Jean-Paul thrives on attention, and honest admiration is one way to east past some of the barriers he tends to throw up on a day-to-day basis. He is also a perfectionist, which has lead to him having a rather low opinion of himself, despite a veneer of aloof arrogance. He determines his worth by setting impossibly high goals for himself, and then, should he fail to meet them, believes that the only conclusion to be drawn is that he's not pushing himself hard enough. If he should happen to succeed, it means that he has to set the bar higher for next time, because he could always do better. The end result is a cycle in which he is never truly satisfied with his accomplishments. This also leads to his having a general impatience -- if not outright scorn -- for those who don't meet the criteria he sets for himself. After all, if an unwanted street brat can do these things, anyone should be able to.

Jean-Paul has always been an outsider -- often by choice as he grew older -- so the confirmation that he was somewhat other than human didn't particularly faze him. He's somewhat more personable to Xavier School students/his fellow outcasts than he is to most other people and won't turn his full belligerence on them. (Unless they deserve it.) He's not blind to the fact that humanity isn't likely to great a sub-species more powerful than they are with open arms and he doesn't know if the school offers protection or if it will just make them a target once the world finds out its true purpose.


Jean-Paul is a mutant possessed of the ability to fly and move at superhuman speeds. Through an act of concentration, Jean-Paul can channel a portion of the kinetic energy of the atomic motion in his body's molecules in a single direction. This can accelerate his body to a velocity in direct proportion to the amount of kinetic energy he has tapped. To hover in midair, Jean-Paul applies thrust downward in a carefully controlled manner.

It is theoretically possible for him to reach 99% of the speed of light (186,272 miles per second in a vacuum), but practical reasons such as his inability to breathe at such speeds and the damage his body would suffer from wind and friction, prevent him from reaching anywhere near this speed. Even a fraction of such velocity of a solid object through Earth's atmosphere would wreak havoc on the atmosphere and on the land or sea below.

As a side effect of partially robbing his molecules of their atomic motion, the binding forces within and between the molecules increase. This enhances the sheer toughness of Jean-Paul's entire body. This effect gives his skin enough durability to withstand the ravages of wind, friction, and air turbulence of speeds up to at least Mach 10 without injury; it is theorized that Jean-Paul's resistance to cold is a side-effect stemming from this aspect of his mutation.

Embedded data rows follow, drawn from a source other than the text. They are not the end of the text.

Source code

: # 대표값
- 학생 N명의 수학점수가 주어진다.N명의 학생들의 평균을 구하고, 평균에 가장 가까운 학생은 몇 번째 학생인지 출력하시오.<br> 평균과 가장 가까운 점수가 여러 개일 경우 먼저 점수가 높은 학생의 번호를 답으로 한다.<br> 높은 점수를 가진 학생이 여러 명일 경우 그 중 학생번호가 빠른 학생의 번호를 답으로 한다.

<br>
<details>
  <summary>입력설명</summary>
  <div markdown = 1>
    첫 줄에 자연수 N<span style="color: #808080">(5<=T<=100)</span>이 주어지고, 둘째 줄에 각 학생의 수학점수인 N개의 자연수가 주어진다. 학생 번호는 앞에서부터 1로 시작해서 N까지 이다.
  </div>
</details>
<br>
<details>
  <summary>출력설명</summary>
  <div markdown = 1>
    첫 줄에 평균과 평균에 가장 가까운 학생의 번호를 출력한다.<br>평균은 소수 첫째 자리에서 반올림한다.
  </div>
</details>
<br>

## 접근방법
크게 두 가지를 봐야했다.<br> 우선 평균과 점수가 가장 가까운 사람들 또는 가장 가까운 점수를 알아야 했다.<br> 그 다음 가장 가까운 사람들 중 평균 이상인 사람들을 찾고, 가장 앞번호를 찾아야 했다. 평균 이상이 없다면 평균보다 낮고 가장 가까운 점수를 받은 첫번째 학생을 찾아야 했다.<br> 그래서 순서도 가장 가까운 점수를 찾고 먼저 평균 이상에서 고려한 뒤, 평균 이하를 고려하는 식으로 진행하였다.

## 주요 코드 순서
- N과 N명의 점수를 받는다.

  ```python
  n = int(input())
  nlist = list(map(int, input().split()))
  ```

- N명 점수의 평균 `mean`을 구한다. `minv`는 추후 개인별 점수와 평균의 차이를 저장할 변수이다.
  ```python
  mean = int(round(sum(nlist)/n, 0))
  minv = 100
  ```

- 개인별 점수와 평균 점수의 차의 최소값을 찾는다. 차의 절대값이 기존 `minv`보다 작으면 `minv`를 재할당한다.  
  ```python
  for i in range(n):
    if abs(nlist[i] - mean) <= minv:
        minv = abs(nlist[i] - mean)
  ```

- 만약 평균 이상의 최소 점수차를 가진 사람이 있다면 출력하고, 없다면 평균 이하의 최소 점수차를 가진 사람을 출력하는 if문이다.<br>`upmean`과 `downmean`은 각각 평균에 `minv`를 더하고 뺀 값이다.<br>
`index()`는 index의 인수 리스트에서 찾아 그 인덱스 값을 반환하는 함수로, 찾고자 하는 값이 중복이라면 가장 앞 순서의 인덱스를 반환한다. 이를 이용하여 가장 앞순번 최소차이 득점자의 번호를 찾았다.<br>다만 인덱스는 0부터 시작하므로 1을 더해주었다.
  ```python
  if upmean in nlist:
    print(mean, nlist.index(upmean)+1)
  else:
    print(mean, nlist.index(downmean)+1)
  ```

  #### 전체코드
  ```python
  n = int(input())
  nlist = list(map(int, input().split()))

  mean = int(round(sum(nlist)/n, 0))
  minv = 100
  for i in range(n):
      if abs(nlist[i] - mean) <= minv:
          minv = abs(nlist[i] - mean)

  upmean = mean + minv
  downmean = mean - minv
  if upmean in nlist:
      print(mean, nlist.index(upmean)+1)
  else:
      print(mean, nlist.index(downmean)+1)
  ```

When carrying other, unprotected people aloft, Jean-Paul does not move at a rate greater than 70 miles per hour in order that his passenger(s) are able to breathe easily and will not suffer harm from wind, friction, or air turbulence.

Jean-Paul can also move a portion of his body at superhuman speed at a time. Hence, he can overpower an opponent by hitting him repeatedly at superhuman speed with his fists. As a side-effect of his rapid metabolism, Jean-Paul also has a minor healing factor and recovers from injuries significantly faster than the human norm. For example, where it would take a normal human a month or more to heal a broken arm, Jean-Paul might have full use of the limb within two weeks. Soft tissue damage, such as cuts or bruises, vary in healing times according to severity. Severe damage, such as deep stab wounds, will not be enough affected by the healing factor to eliminate the need for immediate medical attention. Jean-Paul has the ability to generate a blinding surge of light by clasping hands with his twin sister, Jeanne-Marie. This light can reach an intensity of up to three million candela.

Though his powers provide him with a certain amount of protection from damage caused by high-velocity collisions (ie: he won't break his own neck if he runs into a wall at full tilt), Jean-Paul can knock himself out if he slams into objects at high speeds. Though this aspect of his mutation also gives him a certain amount of protection from blunt-force trauma, knives, claws, and other bladed weapons slice through his defenses easily. Northstar possesses the same vulnerabilities to the elements and injury as most humans, save for a resistance to cold -- he can remain comfortable without cold weather gear in temperatures as low as 10 degrees Fahrenheit. This resistance does little to aid him against concentrated cold attacks -- he would not be able to simply shrug off an attack from Iceman, for example, though his resistance might help ward off some of the more unpleasant side-effects that would come later (frostbite, hypothermia, etc.).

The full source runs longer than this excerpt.